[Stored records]
################

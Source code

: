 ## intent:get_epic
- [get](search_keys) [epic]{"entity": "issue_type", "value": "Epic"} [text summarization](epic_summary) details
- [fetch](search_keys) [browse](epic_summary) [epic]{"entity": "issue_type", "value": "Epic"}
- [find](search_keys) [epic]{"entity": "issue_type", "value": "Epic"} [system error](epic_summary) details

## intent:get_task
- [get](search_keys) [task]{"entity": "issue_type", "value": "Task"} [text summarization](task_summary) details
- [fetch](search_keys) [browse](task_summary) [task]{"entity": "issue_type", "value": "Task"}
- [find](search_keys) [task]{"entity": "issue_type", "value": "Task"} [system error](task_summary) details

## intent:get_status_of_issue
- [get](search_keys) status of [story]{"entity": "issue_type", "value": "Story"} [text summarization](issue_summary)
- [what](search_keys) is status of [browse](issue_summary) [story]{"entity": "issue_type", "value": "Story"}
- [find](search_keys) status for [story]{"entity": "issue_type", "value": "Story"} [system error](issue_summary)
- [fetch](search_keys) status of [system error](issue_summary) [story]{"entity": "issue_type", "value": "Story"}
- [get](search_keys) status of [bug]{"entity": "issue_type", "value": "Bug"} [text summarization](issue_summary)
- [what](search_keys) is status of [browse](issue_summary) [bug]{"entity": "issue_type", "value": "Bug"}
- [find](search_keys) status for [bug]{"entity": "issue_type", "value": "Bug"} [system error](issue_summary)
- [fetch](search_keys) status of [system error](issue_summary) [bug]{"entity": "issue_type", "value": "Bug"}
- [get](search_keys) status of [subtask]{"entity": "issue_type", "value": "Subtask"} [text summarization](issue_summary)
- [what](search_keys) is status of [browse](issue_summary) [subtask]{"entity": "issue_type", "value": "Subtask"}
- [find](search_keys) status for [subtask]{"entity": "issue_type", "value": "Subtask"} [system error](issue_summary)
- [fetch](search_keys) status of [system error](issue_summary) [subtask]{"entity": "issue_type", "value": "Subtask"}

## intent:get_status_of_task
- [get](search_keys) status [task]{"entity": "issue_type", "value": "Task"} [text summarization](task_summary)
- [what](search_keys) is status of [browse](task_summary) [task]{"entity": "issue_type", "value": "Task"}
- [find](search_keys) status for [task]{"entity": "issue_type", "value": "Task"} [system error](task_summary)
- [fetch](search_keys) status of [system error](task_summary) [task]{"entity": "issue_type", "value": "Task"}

################

EXERCISE GOAL:
Every line above that holds "Subtask" should be copied out.

EXERCISE SOLUTION:
- [get](search_keys) status of [subtask]{"entity": "issue_type", "value": "Subtask"} [text summarization](issue_summary)
- [what](search_keys) is status of [browse](issue_summary) [subtask]{"entity": "issue_type", "value": "Subtask"}
- [find](search_keys) status for [subtask]{"entity": "issue_type", "value": "Subtask"} [system error](issue_summary)
- [fetch](search_keys) status of [system error](issue_summary) [subtask]{"entity": "issue_type", "value": "Subtask"}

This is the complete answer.